Читаем Укол рапиры полностью

Такого Шура выдержать уже совсем не мог. Сейчас он не видел ничего: ни удивленно-жалостливых глаз Нины, ни собравшейся толпы любопытных, ни дежурного учителя, проходящего где-то в опасной близости.

— Смотря какая мелюзга! — закричал он, не отдавая отчета, что кричит. — Мелюзга разная бывает! А ты…

И после этого весьма невнятного заявления бросился на Котьку. Но ничего не произошло. Тот схватил его за руки и удержал. Несколько раз бросался Шура на Котьку, и несколько раз тот его удерживал под одобрительные крики зрителей. Но вот Шуре удалось как-то вывернуться из железных клещей ленивого соперника, и левой рукой он ухитрился попасть Котьке по скуле. И тогда Котька схватил Шуру за отвороты куртки, притянул к себе, а затем оттолкнул так, что тот отлетел к окну и там упал возле батареи. Он больно ударился головой, и появился большой желвак, но в ту минуту. Шура ничего не чувствовал. Ничего, кроме унижения.

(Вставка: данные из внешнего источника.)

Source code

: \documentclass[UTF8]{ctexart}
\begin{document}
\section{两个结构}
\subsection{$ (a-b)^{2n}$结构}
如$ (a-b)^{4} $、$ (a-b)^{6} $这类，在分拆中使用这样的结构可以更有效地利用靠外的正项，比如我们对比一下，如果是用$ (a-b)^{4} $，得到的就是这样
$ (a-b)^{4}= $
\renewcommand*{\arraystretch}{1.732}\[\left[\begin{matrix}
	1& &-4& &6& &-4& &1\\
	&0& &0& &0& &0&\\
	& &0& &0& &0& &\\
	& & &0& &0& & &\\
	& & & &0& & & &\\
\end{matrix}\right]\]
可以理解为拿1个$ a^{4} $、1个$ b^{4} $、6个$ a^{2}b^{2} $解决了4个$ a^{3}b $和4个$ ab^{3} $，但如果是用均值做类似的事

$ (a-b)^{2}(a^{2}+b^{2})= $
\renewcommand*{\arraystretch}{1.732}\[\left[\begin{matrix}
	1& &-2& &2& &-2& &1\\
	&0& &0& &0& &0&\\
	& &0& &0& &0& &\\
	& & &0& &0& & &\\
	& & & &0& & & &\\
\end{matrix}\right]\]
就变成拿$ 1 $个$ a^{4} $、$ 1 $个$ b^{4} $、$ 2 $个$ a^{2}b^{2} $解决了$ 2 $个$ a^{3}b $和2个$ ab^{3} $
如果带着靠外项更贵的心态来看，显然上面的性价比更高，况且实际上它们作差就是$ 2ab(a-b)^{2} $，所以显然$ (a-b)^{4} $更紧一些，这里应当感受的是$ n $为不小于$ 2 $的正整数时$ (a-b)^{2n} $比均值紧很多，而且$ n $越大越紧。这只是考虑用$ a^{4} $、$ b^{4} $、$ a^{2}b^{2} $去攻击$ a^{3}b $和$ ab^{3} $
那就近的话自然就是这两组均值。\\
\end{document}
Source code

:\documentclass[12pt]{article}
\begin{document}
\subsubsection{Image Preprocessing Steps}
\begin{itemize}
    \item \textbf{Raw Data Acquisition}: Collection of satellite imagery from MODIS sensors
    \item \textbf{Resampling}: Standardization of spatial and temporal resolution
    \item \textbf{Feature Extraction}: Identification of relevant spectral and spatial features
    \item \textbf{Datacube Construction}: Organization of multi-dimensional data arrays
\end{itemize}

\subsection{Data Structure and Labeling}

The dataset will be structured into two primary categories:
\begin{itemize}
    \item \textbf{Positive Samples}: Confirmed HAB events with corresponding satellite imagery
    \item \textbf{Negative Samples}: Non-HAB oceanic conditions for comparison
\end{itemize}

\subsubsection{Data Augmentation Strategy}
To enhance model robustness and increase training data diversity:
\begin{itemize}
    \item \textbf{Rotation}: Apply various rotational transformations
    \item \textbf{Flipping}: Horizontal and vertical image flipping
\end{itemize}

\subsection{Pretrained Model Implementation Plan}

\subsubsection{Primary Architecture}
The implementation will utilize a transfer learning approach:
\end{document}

Над ним наклонились ребята, что-то говорили, хотели поднять — он не отвечал… А это еще кто?! Зачем она тоже нагнулась и смотрит, в глазах жалость и, конечно, презрение, а губы шевелятся и что-то говорят… утешительное.

— Бедненький, — услышал он, — очень больно, да?

Много раз потом, вспоминая эту глупую драку, он думал и не мог понять: как произнесла Нина эти слова — с иронией или серьезно… Этого он никогда так и не узнал.

А в тот раз, в коридоре, он потом поднялся, прошел в туалет и там подставил голову под кран и плакал. Он продолжал смачивать голову и плакать и после звонка. На урок не пошел. И вообще отправился домой.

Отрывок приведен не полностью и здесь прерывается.